The Aldwych and Kingsway scheme was the London County Council's first large urban improvement scheme in central London. It was opened in 1905 and signalled the council's vision of London as a modern city of tree-lined boulevards, office blocks and free-flowing traffic.

There had long been calls for a new route for traffic between Holborn and Fleet Street, but it was not until the London County Council came into existence that the scheme took shape. A new road was proposed between Holborn and Fleet Street. The slum properties and crowded alleys at the east end of the Strand would first have to be cleared, which was seen as a further advantage of the scheme.

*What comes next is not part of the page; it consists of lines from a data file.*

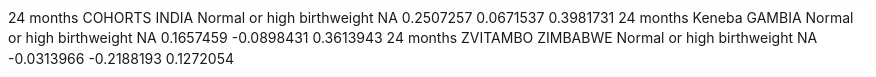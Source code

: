 24 months   COHORTS        INDIA         Normal or high birthweight   NA                 0.2507257    0.0671537   0.3981731
24 months   Keneba         GAMBIA        Normal or high birthweight   NA                 0.1657459   -0.0898431   0.3613943
24 months   ZVITAMBO       ZIMBABWE      Normal or high birthweight   NA                -0.0313966   -0.2188193   0.1272054
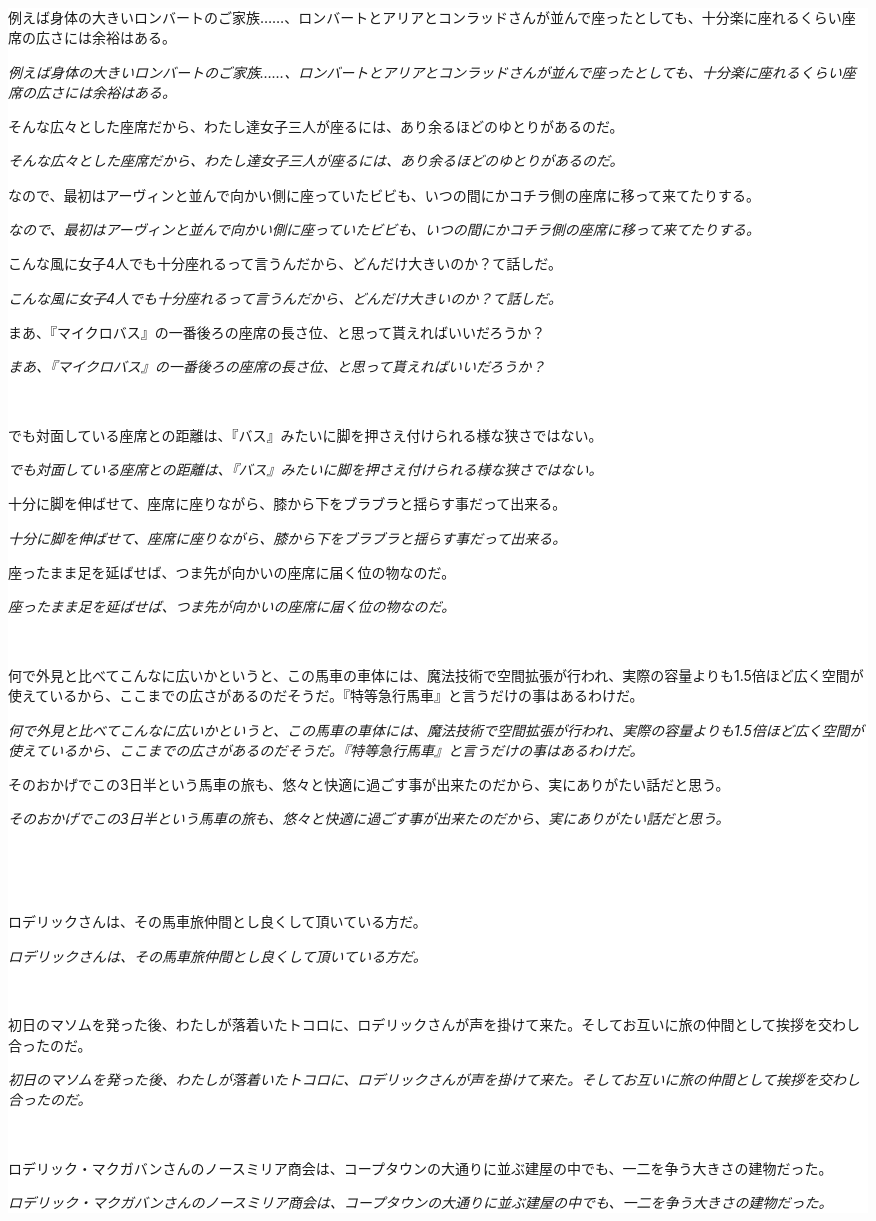 例えば身体の大きいロンバートのご家族……、ロンバートとアリアとコンラッドさんが並んで座ったとしても、十分楽に座れるくらい座席の広さには余裕はある。

*例えば身体の大きいロンバートのご家族……、ロンバートとアリアとコンラッドさんが並んで座ったとしても、十分楽に座れるくらい座席の広さには余裕はある。*

そんな広々とした座席だから、わたし達女子三人が座るには、あり余るほどのゆとりがあるのだ。

*そんな広々とした座席だから、わたし達女子三人が座るには、あり余るほどのゆとりがあるのだ。*

なので、最初はアーヴィンと並んで向かい側に座っていたビビも、いつの間にかコチラ側の座席に移って来てたりする。

*なので、最初はアーヴィンと並んで向かい側に座っていたビビも、いつの間にかコチラ側の座席に移って来てたりする。*

こんな風に女子4人でも十分座れるって言うんだから、どんだけ大きいのか？て話しだ。

*こんな風に女子4人でも十分座れるって言うんだから、どんだけ大きいのか？て話しだ。*

まあ、『マイクロバス』の一番後ろの座席の長さ位、と思って貰えればいいだろうか？

*まあ、『マイクロバス』の一番後ろの座席の長さ位、と思って貰えればいいだろうか？*

&nbsp;

でも対面している座席との距離は、『バス』みたいに脚を押さえ付けられる様な狭さではない。

*でも対面している座席との距離は、『バス』みたいに脚を押さえ付けられる様な狭さではない。*

十分に脚を伸ばせて、座席に座りながら、膝から下をブラブラと揺らす事だって出来る。

*十分に脚を伸ばせて、座席に座りながら、膝から下をブラブラと揺らす事だって出来る。*

座ったまま足を延ばせば、つま先が向かいの座席に届く位の物なのだ。

*座ったまま足を延ばせば、つま先が向かいの座席に届く位の物なのだ。*

&nbsp;

何で外見と比べてこんなに広いかというと、この馬車の車体には、魔法技術で空間拡張が行われ、実際の容量よりも1.5倍ほど広く空間が使えているから、ここまでの広さがあるのだそうだ。『特等急行馬車』と言うだけの事はあるわけだ。

*何で外見と比べてこんなに広いかというと、この馬車の車体には、魔法技術で空間拡張が行われ、実際の容量よりも1.5倍ほど広く空間が使えているから、ここまでの広さがあるのだそうだ。『特等急行馬車』と言うだけの事はあるわけだ。*

そのおかげでこの3日半という馬車の旅も、悠々と快適に過ごす事が出来たのだから、実にありがたい話だと思う。

*そのおかげでこの3日半という馬車の旅も、悠々と快適に過ごす事が出来たのだから、実にありがたい話だと思う。*

&nbsp;

&nbsp;

ロデリックさんは、その馬車旅仲間とし良くして頂いている方だ。

*ロデリックさんは、その馬車旅仲間とし良くして頂いている方だ。*

&nbsp;

初日のマソムを発った後、わたしが落着いたトコロに、ロデリックさんが声を掛けて来た。そしてお互いに旅の仲間として挨拶を交わし合ったのだ。

*初日のマソムを発った後、わたしが落着いたトコロに、ロデリックさんが声を掛けて来た。そしてお互いに旅の仲間として挨拶を交わし合ったのだ。*

&nbsp;

ロデリック・マクガバンさんのノースミリア商会は、コープタウンの大通りに並ぶ建屋の中でも、一二を争う大きさの建物だった。

*ロデリック・マクガバンさんのノースミリア商会は、コープタウンの大通りに並ぶ建屋の中でも、一二を争う大きさの建物だった。*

Although modern in spirit, the scheme respected London's past. The new crescent at the south end was designed around the historic church of St Clement Danes. The Saxon-sounding name given to the new crescent, Aldwych, was chosen as a reminder of London's long history of continuous settlement.

The scheme's large boulevard, running north to Holborn, was named Kingsway in honour of Edward VII. A hundred feet wide, it was London's widest street and thoroughly modern in spirit, not least because a tunnel for electric trams ran beneath it. The building plots on either side of the new boulevard were leased to speculative builders, the intention being that this would become London's new commercial district.

Lundenwic - the original Aldwych - was 'rediscovered' in the 1980s after the results of extensive excavations were reinterpreted as being urban in character. Recent excavations in the Covent Garden area have uncovered an extensive Anglo-Saxon settlement, covering about 600,000-square-metre stretching from the present-day National Gallery site in the west to Aldwych in the east.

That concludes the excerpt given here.